- _RECORDS SUPPLIED_:
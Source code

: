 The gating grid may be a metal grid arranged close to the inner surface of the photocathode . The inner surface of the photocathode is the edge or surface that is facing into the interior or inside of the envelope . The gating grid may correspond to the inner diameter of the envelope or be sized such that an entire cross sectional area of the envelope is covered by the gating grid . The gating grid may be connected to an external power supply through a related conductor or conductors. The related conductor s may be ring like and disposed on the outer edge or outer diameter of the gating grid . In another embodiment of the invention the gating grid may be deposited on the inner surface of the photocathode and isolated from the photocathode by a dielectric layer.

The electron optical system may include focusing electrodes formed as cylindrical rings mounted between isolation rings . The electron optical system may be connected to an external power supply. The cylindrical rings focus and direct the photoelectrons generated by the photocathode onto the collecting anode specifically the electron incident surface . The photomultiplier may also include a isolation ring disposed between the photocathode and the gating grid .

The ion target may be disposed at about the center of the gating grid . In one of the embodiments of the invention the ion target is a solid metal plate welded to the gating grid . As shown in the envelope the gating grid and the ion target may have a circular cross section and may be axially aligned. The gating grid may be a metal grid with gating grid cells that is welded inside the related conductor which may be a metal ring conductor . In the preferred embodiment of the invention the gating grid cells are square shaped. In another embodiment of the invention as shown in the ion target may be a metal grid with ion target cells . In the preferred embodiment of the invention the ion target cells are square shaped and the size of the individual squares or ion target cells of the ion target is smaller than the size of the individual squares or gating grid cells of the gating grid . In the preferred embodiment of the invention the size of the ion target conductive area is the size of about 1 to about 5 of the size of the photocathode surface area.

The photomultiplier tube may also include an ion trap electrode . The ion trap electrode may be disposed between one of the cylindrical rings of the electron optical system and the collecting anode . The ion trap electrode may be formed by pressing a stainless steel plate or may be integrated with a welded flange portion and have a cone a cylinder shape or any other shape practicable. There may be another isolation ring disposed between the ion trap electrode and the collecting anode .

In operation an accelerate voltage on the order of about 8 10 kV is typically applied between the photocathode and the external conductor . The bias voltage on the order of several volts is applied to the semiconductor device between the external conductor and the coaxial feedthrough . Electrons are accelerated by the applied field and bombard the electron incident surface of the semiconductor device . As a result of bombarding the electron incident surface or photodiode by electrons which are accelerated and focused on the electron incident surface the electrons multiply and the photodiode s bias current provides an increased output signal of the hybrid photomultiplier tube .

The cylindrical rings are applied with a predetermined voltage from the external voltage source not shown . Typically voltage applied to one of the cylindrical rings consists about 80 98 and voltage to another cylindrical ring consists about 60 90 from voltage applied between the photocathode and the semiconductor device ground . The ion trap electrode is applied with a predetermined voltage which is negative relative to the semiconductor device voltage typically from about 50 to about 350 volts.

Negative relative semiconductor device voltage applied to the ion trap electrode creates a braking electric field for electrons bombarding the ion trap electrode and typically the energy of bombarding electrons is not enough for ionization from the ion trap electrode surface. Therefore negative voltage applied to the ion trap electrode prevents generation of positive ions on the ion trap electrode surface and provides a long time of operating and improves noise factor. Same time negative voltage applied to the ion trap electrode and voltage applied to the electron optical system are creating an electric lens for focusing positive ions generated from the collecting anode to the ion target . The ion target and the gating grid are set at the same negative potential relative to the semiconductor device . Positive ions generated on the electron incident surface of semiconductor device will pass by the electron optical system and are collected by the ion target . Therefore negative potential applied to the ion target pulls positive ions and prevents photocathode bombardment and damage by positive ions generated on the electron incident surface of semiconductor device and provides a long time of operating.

- _WORK TASK_: Beginning with the first line of the listing above, print each line exactly until you have printed the line that contains "The electron optical system may include".

- _YOUR RESPONSE_:
Source code

: The gating grid may be a metal grid arranged close to the inner surface of the photocathode . The inner surface of the photocathode is the edge or surface that is facing into the interior or inside of the envelope . The gating grid may correspond to the inner diameter of the envelope or be sized such that an entire cross sectional area of the envelope is covered by the gating grid . The gating grid may be connected to an external power supply through a related conductor or conductors. The related conductor s may be ring like and disposed on the outer edge or outer diameter of the gating grid . In another embodiment of the invention the gating grid may be deposited on the inner surface of the photocathode and isolated from the photocathode by a dielectric layer.

The electron optical system may include focusing electrodes formed as cylindrical rings mounted between isolation rings . The electron optical system may be connected to an external power supply. The cylindrical rings focus and direct the photoelectrons generated by the photocathode onto the collecting anode specifically the electron incident surface . The photomultiplier may also include a isolation ring disposed between the photocathode and the gating grid .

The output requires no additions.